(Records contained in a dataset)
Segment Open

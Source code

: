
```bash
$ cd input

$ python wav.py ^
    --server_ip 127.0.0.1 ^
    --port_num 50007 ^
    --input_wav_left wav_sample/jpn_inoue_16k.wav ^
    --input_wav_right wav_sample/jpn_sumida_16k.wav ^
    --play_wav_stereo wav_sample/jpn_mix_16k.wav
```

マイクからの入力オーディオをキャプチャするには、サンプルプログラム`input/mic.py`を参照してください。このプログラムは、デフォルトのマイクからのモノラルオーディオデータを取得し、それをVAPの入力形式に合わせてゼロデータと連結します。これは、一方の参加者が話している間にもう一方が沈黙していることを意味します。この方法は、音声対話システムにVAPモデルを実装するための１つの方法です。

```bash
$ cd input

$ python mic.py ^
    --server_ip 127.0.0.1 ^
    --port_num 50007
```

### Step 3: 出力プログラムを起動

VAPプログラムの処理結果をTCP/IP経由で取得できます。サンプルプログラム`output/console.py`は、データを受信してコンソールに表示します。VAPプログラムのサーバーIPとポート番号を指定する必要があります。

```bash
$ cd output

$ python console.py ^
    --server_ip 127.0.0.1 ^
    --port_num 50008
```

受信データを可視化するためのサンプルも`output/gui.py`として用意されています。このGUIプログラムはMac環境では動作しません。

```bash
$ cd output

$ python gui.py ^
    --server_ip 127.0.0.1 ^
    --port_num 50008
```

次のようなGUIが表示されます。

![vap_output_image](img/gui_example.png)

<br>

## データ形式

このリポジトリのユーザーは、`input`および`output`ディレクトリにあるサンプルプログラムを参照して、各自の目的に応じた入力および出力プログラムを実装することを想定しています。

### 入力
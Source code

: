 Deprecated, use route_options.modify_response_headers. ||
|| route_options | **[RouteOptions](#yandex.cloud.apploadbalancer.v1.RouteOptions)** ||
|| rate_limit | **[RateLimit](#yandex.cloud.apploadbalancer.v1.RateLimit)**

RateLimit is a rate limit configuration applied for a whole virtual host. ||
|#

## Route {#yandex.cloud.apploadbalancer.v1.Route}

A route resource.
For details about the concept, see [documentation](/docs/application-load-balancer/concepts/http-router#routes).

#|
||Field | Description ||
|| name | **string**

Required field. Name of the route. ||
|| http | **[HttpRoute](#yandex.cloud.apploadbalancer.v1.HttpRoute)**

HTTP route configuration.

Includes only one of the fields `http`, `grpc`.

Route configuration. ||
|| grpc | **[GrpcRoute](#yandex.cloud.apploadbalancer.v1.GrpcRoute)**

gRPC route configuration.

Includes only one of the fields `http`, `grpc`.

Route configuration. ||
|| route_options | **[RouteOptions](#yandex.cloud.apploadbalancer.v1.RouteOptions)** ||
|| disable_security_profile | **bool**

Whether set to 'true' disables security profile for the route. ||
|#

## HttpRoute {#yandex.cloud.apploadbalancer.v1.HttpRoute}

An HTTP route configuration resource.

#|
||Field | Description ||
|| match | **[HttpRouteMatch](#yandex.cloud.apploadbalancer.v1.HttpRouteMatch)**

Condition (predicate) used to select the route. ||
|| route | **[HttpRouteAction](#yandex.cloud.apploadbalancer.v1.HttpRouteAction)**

Segment Closed

Copying begins at the line that holds "name | **string**" and ends at the last line of the data above, with both included and each line kept exactly.

|| name | **string**

Required field. Name of the route. ||
|| http | **[HttpRoute](#yandex.cloud.apploadbalancer.v1.HttpRoute)**

HTTP route configuration.

Includes only one of the fields `http`, `grpc`.

Route configuration. ||
|| grpc | **[GrpcRoute](#yandex.cloud.apploadbalancer.v1.GrpcRoute)**

gRPC route configuration.

Includes only one of the fields `http`, `grpc`.

Route configuration. ||
|| route_options | **[RouteOptions](#yandex.cloud.apploadbalancer.v1.RouteOptions)** ||
|| disable_security_profile | **bool**

Whether set to 'true' disables security profile for the route. ||
|#

## HttpRoute {#yandex.cloud.apploadbalancer.v1.HttpRoute}

An HTTP route configuration resource.

#|
||Field | Description ||
|| match | **[HttpRouteMatch](#yandex.cloud.apploadbalancer.v1.HttpRouteMatch)**

Condition (predicate) used to select the route. ||
|| route | **[HttpRouteAction](#yandex.cloud.apploadbalancer.v1.HttpRouteAction)**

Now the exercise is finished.